Review: Shylock, Assembly Hall, Edinburgh
By Mark Brown
In a festival overflowing with one-actor shows, Gareth Armstrong’s Shylock, performed by Guy Masterson – a much-loved master of the Fringe monodrama – stands out as a work of real quality. The script, which is offered to us by the character of Tubal (Shylock’s Jewish friend in The Merchant of Venice), is a carefully considered combination of historical research and performed excerpts from both the Bard’s play and, its predecessor, Christopher Marlowe’s notorious drama The Jew of Malta.

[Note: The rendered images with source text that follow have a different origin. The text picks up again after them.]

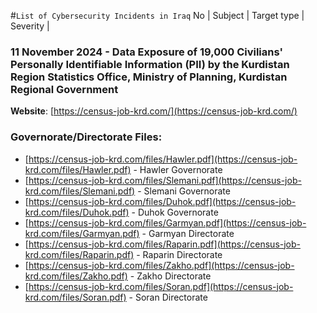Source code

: #`List of Cybersecurity Incidents in Iraq`
No | Subject | Target type | Severity | 

### 11 November 2024 - Data Exposure of 19,000 Civilians' Personally Identifiable Information (PII) by the Kurdistan Region Statistics Office, Ministry of Planning, Kurdistan Regional Government

**Website**: [https://census-job-krd.com/](https://census-job-krd.com/)

### Governorate/Directorate Files:
- [https://census-job-krd.com/files/Hawler.pdf](https://census-job-krd.com/files/Hawler.pdf) - Hawler Governorate
- [https://census-job-krd.com/files/Slemani.pdf](https://census-job-krd.com/files/Slemani.pdf) - Slemani Governorate
- [https://census-job-krd.com/files/Duhok.pdf](https://census-job-krd.com/files/Duhok.pdf) - Duhok Governorate
- [https://census-job-krd.com/files/Garmyan.pdf](https://census-job-krd.com/files/Garmyan.pdf) - Garmyan Directorate
- [https://census-job-krd.com/files/Raparin.pdf](https://census-job-krd.com/files/Raparin.pdf) - Raparin Directorate
- [https://census-job-krd.com/files/Zakho.pdf](https://census-job-krd.com/files/Zakho.pdf) - Zakho Directorate
- [https://census-job-krd.com/files/Soran.pdf](https://census-job-krd.com/files/Soran.pdf) - Soran Directorate
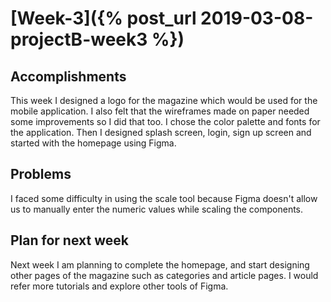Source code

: # [Week-3]({% post_url 2019-03-08-projectB-week3 %})

## Accomplishments
This week I designed a logo for the magazine which would be used for the mobile application. I also felt that the wireframes  made on paper needed some improvements so I did that too. I chose the color palette and fonts for the application. Then I designed splash screen, login, sign up screen and started with the homepage using Figma.  

## Problems
I faced some difficulty in using the scale tool because Figma doesn't allow us to manually enter the numeric values while scaling the components.

## Plan for next week
Next week I am planning to complete the homepage, and start designing other pages of the magazine such as categories and article pages. I would refer more tutorials and explore other tools of Figma.
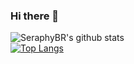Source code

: ### Hi there 👋

<!--
**SeraphyBR/SeraphyBR** is a ✨ _special_ ✨ repository because its `README.md` (this file) appears on your GitHub profile.

Here are some ideas to get you started:

- 🔭 I’m currently working on ...
- 🌱 I’m currently learning ...
- 👯 I’m looking to collaborate on ...
- 🤔 I’m looking for help with ...
- 💬 Ask me about ...
- 📫 How to reach me: ...
- 😄 Pronouns: ...
- ⚡ Fun fact: ...
-->
![SeraphyBR's github stats](https://github-readme-stats.vercel.app/api?username=SeraphyBR&show_icons=true&theme=vue)
<br/>
[![Top Langs](https://github-readme-stats.vercel.app/api/top-langs/?username=SeraphyBR&layout=compact)](https://github.com/anuraghazra/github-readme-stats)

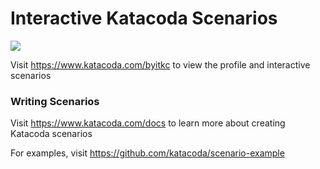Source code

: # Interactive Katacoda Scenarios

[![](http://shields.katacoda.com/katacoda/byitkc/count.svg)](https://www.katacoda.com/byitkc "Get your profile on Katacoda.com")

Visit https://www.katacoda.com/byitkc to view the profile and interactive scenarios

### Writing Scenarios
Visit https://www.katacoda.com/docs to learn more about creating Katacoda scenarios

For examples, visit https://github.com/katacoda/scenario-example
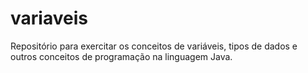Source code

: # variaveis
Repositório para exercitar os conceitos de variáveis, tipos de dados e outros conceitos de programação na linguagem Java.
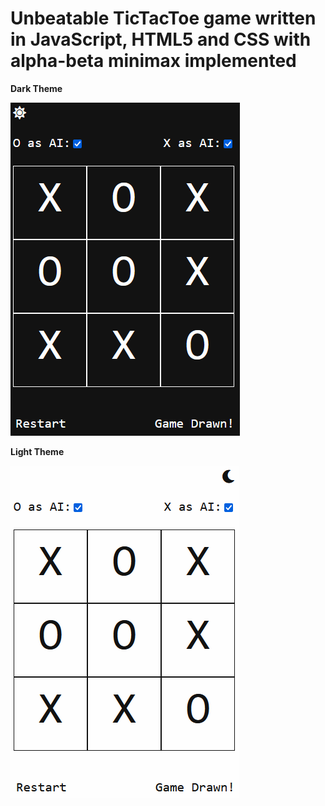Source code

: # Unbeatable TicTacToe game written in JavaScript, HTML5 and CSS with alpha-beta minimax implemented

**Dark Theme**

![Dark Sample](dark.png)

**Light Theme**

![Light Sample](light.png)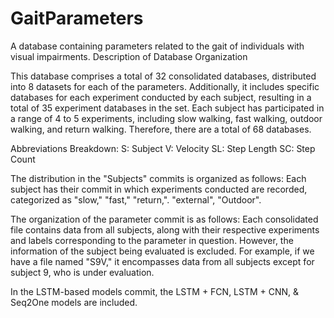 # GaitParameters
A database containing parameters related to the gait of individuals with visual impairments.
Description of Database Organization

This database comprises a total of 32 consolidated databases, distributed into 8 datasets for each of the parameters. Additionally, it includes specific databases for each experiment conducted by each subject, resulting in a total of 35 experiment databases in the set. Each subject has participated in a range of 4 to 5 experiments, including slow walking, fast walking, outdoor walking, and return walking. Therefore, there are a total of 68 databases.

Abbreviations Breakdown: S: Subject V: Velocity SL: Step Length SC: Step Count

The distribution in the "Subjects" commits is organized as follows: Each subject has their commit in which experiments conducted are recorded, categorized as "slow," "fast," "return,". "external", "Outdoor".

The organization of the parameter commit is as follows: Each consolidated file contains data from all subjects, along with their respective experiments and labels corresponding to the parameter in question. However, the information of the subject being evaluated is excluded. For example, if we have a file named "S9V," it encompasses data from all subjects except for subject 9, who is under evaluation.

In the LSTM-based models commit, the LSTM + FCN, LSTM + CNN, & Seq2One models are included.
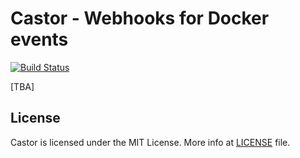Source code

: Castor - Webhooks for Docker events
===================================

[![Build Status](https://travis-ci.org/sourcelair/castor.svg)](https://travis-ci.org/sourcelair/castor)

[TBA]

## License
Castor is licensed under the MIT License. More info at [LICENSE](LICENSE) file.
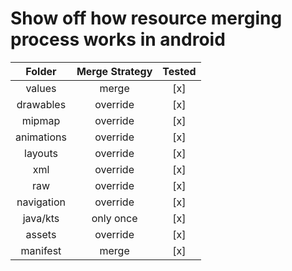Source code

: # Show off how resource merging process works in android

|   Folder   | Merge Strategy   | Tested |
|:----------:|:----------------:|:------:|
|   values   |       merge      |   [x]  |
|  drawables |     override     |   [x]  |
|   mipmap   |     override     |   [x]  |
| animations |     override     |   [x]  |
|   layouts  |     override     |   [x]  |
|     xml    |     override     |   [x]  |
|     raw    |     override     |   [x]  |
| navigation |     override     |   [x]  |
|  java/kts  |     only once    |   [x]  |
|   assets   |     override     |   [x]  |
|  manifest  |       merge      |   [x]  |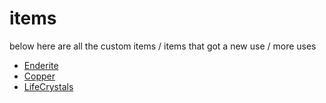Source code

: # items
below here are all the custom items / items that got a new use / more uses

- [Enderite](items/enderite.md)
- [Copper](items/copper.md)
- [LifeCrystals](items/lifecrystals.md)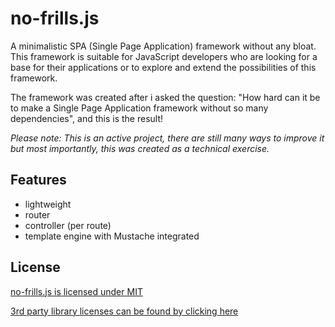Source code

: no-frills.js
=========
A minimalistic SPA (Single Page Application) framework without any bloat. This framework is suitable for JavaScript developers who are looking for a base for their applications or to explore and extend the possibilities of this framework.

The framework was created after i asked the question: "How hard can it be to make a Single Page Application framework without so many dependencies", and this is the result!

*Please note: This is an active project, there are still many ways to improve it but most importantly, this was created as a technical exercise.*

## Features
* lightweight
* router
* controller (per route)
* template engine with Mustache integrated

## License
[no-frills.js is licensed under MIT](https://github.com/molikmiah/no-frills/blob/master/LICENSE/NO_FRILLS_JS.md)

[3rd party library licenses can be found by clicking here](https://github.com/molikmiah/no-frills/blob/master/LICENSE/3RD_PARTY_LIBRARIES.md)
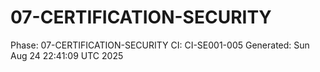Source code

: # 07-CERTIFICATION-SECURITY
Phase: 07-CERTIFICATION-SECURITY
CI: CI-SE001-005
Generated: Sun Aug 24 22:41:09 UTC 2025
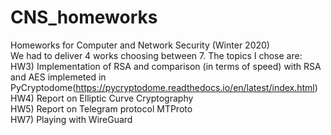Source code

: # CNS_homeworks  
Homeworks for Computer and Network Security (Winter 2020)  
We had to deliver 4 works choosing between 7. The topics I chose are:  
  HW3) Implementation of RSA and comparison (in terms of speed) with RSA and AES implemeted in PyCryptodome(https://pycryptodome.readthedocs.io/en/latest/index.html)  
  HW4) Report on Elliptic Curve Cryptography  
  HW5) Report on Telegram protocol MTProto  
  HW7) Playing with WireGuard  

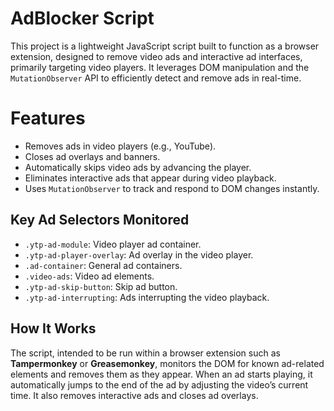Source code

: #  AdBlocker Script

This project is a lightweight JavaScript script built to function as a browser extension, designed to remove video ads and interactive ad interfaces, primarily targeting video players. It leverages DOM manipulation and the `MutationObserver` API to efficiently detect and remove ads in real-time.

# Features

-   Removes ads in video players (e.g., YouTube).
-   Closes ad overlays and banners.
-   Automatically skips video ads by advancing the player.
-   Eliminates interactive ads that appear during video playback.
-   Uses `MutationObserver` to track and respond to DOM changes instantly.

## Key Ad Selectors Monitored

-   `.ytp-ad-module`: Video player ad container.
-   `.ytp-ad-player-overlay`: Ad overlay in the video player.
-   `.ad-container`: General ad containers.
-   `.video-ads`: Video ad elements.
-   `.ytp-ad-skip-button`: Skip ad button.
-   `.ytp-ad-interrupting`: Ads interrupting the video playback.

## How It Works

The script, intended to be run within a browser extension such as **Tampermonkey** or **Greasemonkey**, monitors the DOM for known ad-related elements and removes them as they appear. When an ad starts playing, it automatically jumps to the end of the ad by adjusting the video’s current time. It also removes interactive ads and closes ad overlays.

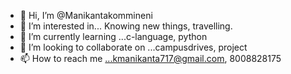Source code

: - 👋 Hi, I’m @Manikantakommineni
- 👀 I’m interested in... Knowing new things, travelling. 
- 🌱 I’m currently learning ...c-language, python
- 💞️ I’m looking to collaborate on ...campusdrives, project
- 📫 How to reach me ...kmanikanta717@gmail.com, 8008828175

<!---
Manikantakommineni/Manikantakommineni is a ✨ special ✨ repository because its `README.md` (this file) appears on your GitHub profile.
You can click the Preview link to take a look at your changes.
--->
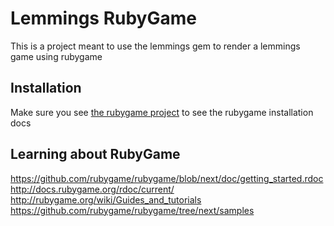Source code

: # Lemmings RubyGame

This is a project meant to use the lemmings gem to render a lemmings game using
rubygame

## Installation
Make sure you see [the rubygame project](https://github.com/rubygame/rubygame/wiki/Linux-Install-Guide) to see the rubygame installation docs

## Learning about RubyGame
https://github.com/rubygame/rubygame/blob/next/doc/getting_started.rdoc
http://docs.rubygame.org/rdoc/current/
http://rubygame.org/wiki/Guides_and_tutorials
https://github.com/rubygame/rubygame/tree/next/samples

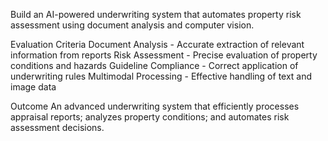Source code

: Build an AI-powered underwriting system that automates property risk assessment using document analysis and computer vision.

Evaluation Criteria
Document Analysis - Accurate extraction of relevant information from reports
Risk Assessment - Precise evaluation of property conditions and hazards
Guideline Compliance - Correct application of underwriting rules
Multimodal Processing - Effective handling of text and image data

Outcome
An advanced underwriting system that efficiently processes appraisal reports; analyzes property conditions; and automates risk assessment decisions.
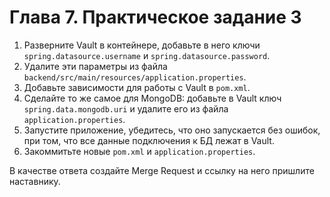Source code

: # Глава 7. Практическое задание 3

1. Разверните Vault в контейнере, добавьте в него ключи `spring.datasource.username` и `spring.datasource.password`.
2. Удалите эти параметры из файла `backend/src/main/resources/application.properties`.
3. Добавьте зависимости для работы с Vault в `pom.xml`.
4. Сделайте то же самое для MongoDB: добавьте в Vault ключ `spring.data.mongodb.uri` и удалите его из файла `application.properties`.
5. Запустите приложение, убедитесь, что оно запускается без ошибок, при том, что все данные подключения к БД лежат в Vault.
6. Закоммитьте новые `pom.xml` и `application.properties`.

В качестве ответа создайте Merge Request и ссылку на него пришлите наставнику.
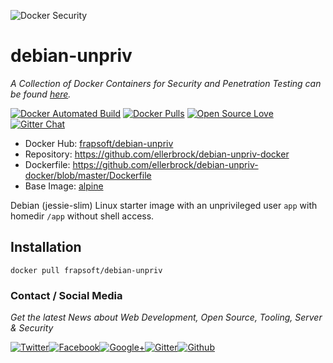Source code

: ![Docker Security](https://github.frapsoft.com/top/docker-security.jpg)

# debian-unpriv

_A Collection of Docker Containers for Security and Penetration Testing can be found [here](https://github.com/ellerbrock/docker-security-container)._

[![Docker Automated Build](https://img.shields.io/docker/automated/frapsoft/debian-unpriv.svg)](https://hub.docker.com/r/frapsoft/debian-unpriv/) [![Docker Pulls](https://img.shields.io/docker/pulls/frapsoft/debian-unpriv.svg)](https://hub.docker.com/r/frapsoft/debian-unpriv/) [![Open Source Love](https://badges.frapsoft.com/os/v1/open-source.svg)](https://github.com/ellerbrock/open-source-badges/) [![Gitter Chat](https://badges.gitter.im/frapsoft/frapsoft.svg)](https://gitter.im/frapsoft/frapsoft/)

- Docker Hub: [frapsoft/debian-unpriv](https://hub.docker.com/r/frapsoft/debian-unpriv/)
- Repository: <https://github.com/ellerbrock/debian-unpriv-docker>
- Dockerfile: <https://github.com/ellerbrock/debian-unpriv-docker/blob/master/Dockerfile>
- Base Image: [alpine](https://hub.docker.com/_/alpine/)

Debian (jessie-slim) Linux starter image with an unprivileged user `app` with homedir `/app` without shell access.

## Installation

`docker pull frapsoft/debian-unpriv`


### Contact / Social Media

_Get the latest News about Web Development, Open Source, Tooling, Server & Security_

[![Twitter](https://github.frapsoft.com/social/twitter.png)](https://twitter.com/frapsoft/)[![Facebook](https://github.frapsoft.com/social/facebook.png)](https://www.facebook.com/frapsoft/)[![Google+](https://github.frapsoft.com/social/google-plus.png)](https://plus.google.com/116540931335841862774)[![Gitter](https://github.frapsoft.com/social/gitter.png)](https://gitter.im/frapsoft/frapsoft/)[![Github](https://github.frapsoft.com/social/github.png)](https://github.com/ellerbrock/)
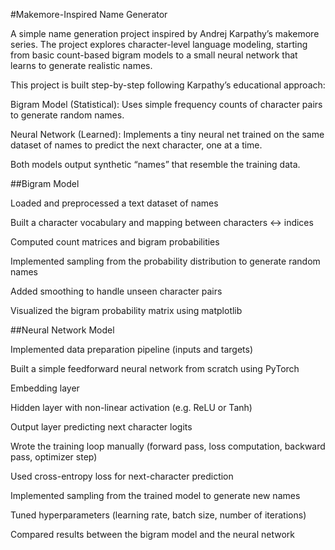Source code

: #Makemore-Inspired Name Generator

A simple name generation project inspired by Andrej Karpathy’s makemore series.
The project explores character-level language modeling, starting from basic count-based bigram models to a small neural network that learns to generate realistic names.

This project is built step-by-step following Karpathy’s educational approach:

Bigram Model (Statistical):
Uses simple frequency counts of character pairs to generate random names.

Neural Network (Learned):
Implements a tiny neural net trained on the same dataset of names to predict the next character, one at a time.

Both models output synthetic “names” that resemble the training data.

##Bigram Model

Loaded and preprocessed a text dataset of names

Built a character vocabulary and mapping between characters ↔ indices

Computed count matrices and bigram probabilities

Implemented sampling from the probability distribution to generate random names

Added smoothing to handle unseen character pairs

Visualized the bigram probability matrix using matplotlib

##Neural Network Model

Implemented data preparation pipeline (inputs and targets)

Built a simple feedforward neural network from scratch using PyTorch

Embedding layer

Hidden layer with non-linear activation (e.g. ReLU or Tanh)

Output layer predicting next character logits

Wrote the training loop manually (forward pass, loss computation, backward pass, optimizer step)

Used cross-entropy loss for next-character prediction

Implemented sampling from the trained model to generate new names

Tuned hyperparameters (learning rate, batch size, number of iterations)

Compared results between the bigram model and the neural network
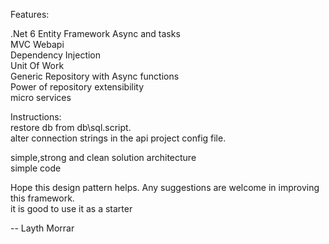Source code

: Features:

.Net  6
Entity Framework 
Async and tasks  
MVC Webapi  
Dependency Injection   
Unit Of Work  
Generic Repository with Async functions  
Power of repository extensibility  
micro services  
  
Instructions:  
restore db from db\sql.script.  
alter connection strings in the api project  config file.  

simple,strong and clean solution architecture  
simple code   

Hope this design pattern helps. Any suggestions are welcome in improving this framework.  
it is good to use it as a starter   

-- Layth Morrar  
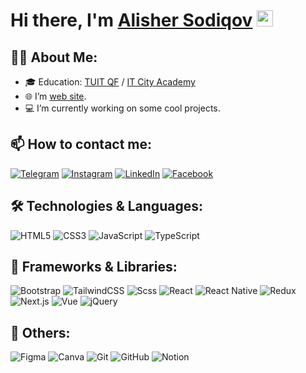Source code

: # Hi there, I'm <a href="https://alisher-sodiqov.netlify.app">Alisher Sodiqov</a> <img src="https://media.giphy.com/media/hvRJCLFzcasrR4ia7z/giphy.gif" width="26px" height="26px">

## 👨‍💻 About Me:
- 🎓 Education: <a href="https://tuitkf.uz/uz/" target="_blank">TUIT QF</a>  /  <a href="https://www.sferaacademy.uz/" target="_blank">IT City Academy</a>
- 🌐 I’m <a href="https://alisher-sodiqov.netlify.app" target="_blank">web site</a>.
- 💻 I’m currently working on some cool projects.

## 📫 How to contact me:
[![Telegram](https://img.shields.io/badge/-Telegram-blue?style=for-the-badge&logo=Telegram&logoColor=white)](https://t.me/Sodiqov_Alisher)
[![Instagram](https://img.shields.io/badge/-Instagram-blue?style=for-the-badge&logo=Instagram&logoColor=white)](https://instagram.com/al1sher_o9o3/)
[![LinkedIn](https://img.shields.io/badge/-LinkedIn-blue?style=for-the-badge&logo=LinkedIn&logoColor=white)](https://www.linkedin.com/in/alisher-sodiqov-491183310/)
[![Facebook](https://img.shields.io/badge/-Facebook-blue?style=for-the-badge&logo=Facebook&logoColor=white)](https://www.facebook.com/profile.php?id=100091953420281)

## 🛠 Technologies & Languages:
![HTML5](https://img.shields.io/badge/-HTML5-black?style=flat-square&logo=html5)
![CSS3](https://img.shields.io/badge/-CSS3-black?style=flat-square&logo=css3)
![JavaScript](https://img.shields.io/badge/-JavaScript-black?style=flat-square&logo=javascript)
![TypeScript](https://img.shields.io/badge/-TypeScript-black?style=flat-square&logo=typescript)

## 🧰 Frameworks & Libraries:
![Bootstrap](https://img.shields.io/badge/-Bootstrap-black?style=flat-square&logo=bootstrap)
![TailwindCSS](https://img.shields.io/badge/-TailwindCSS-black?style=flat-square&logo=tailwindcss)
![Scss](https://img.shields.io/badge/-Sass-black?style=flat-square&logo=sass)
![React](https://img.shields.io/badge/-React-black?style=flat-square&logo=react)
![React Native](https://img.shields.io/badge/-React%20Native-black?style=flat-square&logo=react)
![Redux](https://img.shields.io/badge/-Redux-black?style=flat-square&logo=redux)
![Next.js](https://img.shields.io/badge/-Next.js-black?style=flat-square&logo=next.js)
![Vue](https://img.shields.io/badge/-Vue-black?style=flat-square&logo=vue.js)
![jQuery](https://img.shields.io/badge/-jQuery-black?style=flat-square&logo=jquery)

## 🔧 Others:
![Figma](https://img.shields.io/badge/-Figma-black?style=flat-square&logo=figma)
![Canva](https://img.shields.io/badge/-Canva-black?style=flat-square&logo=canva)
![Git](https://img.shields.io/badge/-Git-black?style=flat-square&logo=git)
![GitHub](https://img.shields.io/badge/-GitHub-black?style=flat-square&logo=github)
![Notion](https://img.shields.io/badge/-Notion-black?style=flat-square&logo=notion)

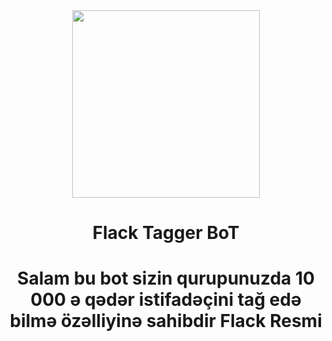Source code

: 
<div align="center">
  <img src="https://telegra.ph/file/646a767d90b1fb3e697e1.jpg" width="300" height="300">
  <center><h1>Flack Tagger BoT</h1></center>
  <h1>Salam bu bot sizin qurupunuzda 10 000 ə qədər istifadəçini tağ edə bilmə özəlliyinə sahibdir Flack Resmi</h1>
</div>



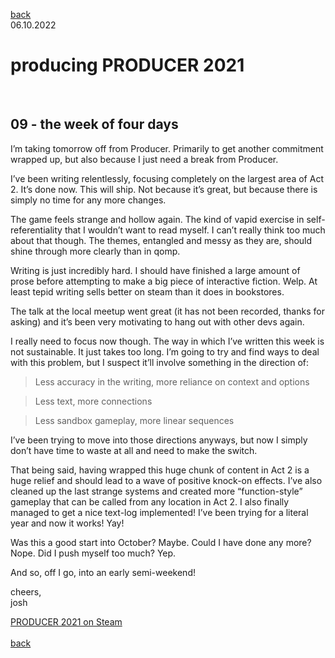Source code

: 
[back](thinking)<br>
06.10.2022
<h1>producing PRODUCER 2021</h1><br>
<h2>09 - the week of four days</h2>

I’m taking tomorrow off from Producer. Primarily to get another commitment wrapped up, but also because I just need a break from Producer.

I’ve been writing relentlessly, focusing completely on the largest area of Act 2. It’s done now. This will ship. Not because it’s great, but because there is simply no time for any more changes.


The game feels strange and hollow again. The kind of vapid exercise in self-referentiality that I wouldn’t want to read myself. I can’t really think too much about that though. The themes, entangled and messy as they are, should shine through more clearly than in qomp.

Writing is just incredibly hard. I should have finished a large amount of prose before attempting to make a big piece of interactive fiction. Welp. At least tepid writing sells better on steam than it does in bookstores.


The talk at the local meetup went great (it has not been recorded, thanks for asking) and it’s been very motivating to hang out with other devs again.

I really need to focus now though. The way in which I’ve written this week is not sustainable. It just takes too long. I’m going to try and find ways to deal with this problem, but I suspect it’ll involve something in the direction of:

>Less accuracy in the writing, more reliance on context and options

>Less text, more connections

>Less sandbox gameplay, more linear sequences

I’ve been trying to move into those directions anyways, but now I simply don’t have time to waste at all and need to make the switch.

That being said, having wrapped this huge chunk of content in Act 2 is a huge relief and should lead to a wave of positive knock-on effects. 
I’ve also cleaned up the last strange systems and created more “function-style” gameplay that can be called from any location in Act 2. I also finally managed to get a nice text-log implemented! I’ve been trying for a literal year and now it works! Yay!


Was this a good start into October? Maybe. Could I have done any more? Nope. Did I push myself too much? Yep.

And so, off I go, into an early semi-weekend!


cheers,<br>
josh

<a href="https://store.steampowered.com/app/1667320/PRODUCER_2021/?beta=1" target="_blank">PRODUCER 2021 on Steam</a><br>
<br>
[back](thinking)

Played in front of simple canvases which are covered with the word ‘Jew’ in various languages, the piece (which is also directed by Armstrong) is a powerful explanation of, and statement against, anti-Semitism. However, Masterson’s Tubal has such physicality, intellectual sophistication and bleak humour that the show is never in danger of toppling from theatre into lecture. Indeed, when the actor dons the hooked-nosed mask and ginger wig which characterised Jews on the Renaissance stage (as Judas was believed to have been red-haired), it is as shocking a moment of pure theatre as one is likely to experience at this year’s Fringe.
Assembly Hall, 623 3030, until 29 Aug (not 15), 3.45pm, £12.50–£14 (£11.50–£12).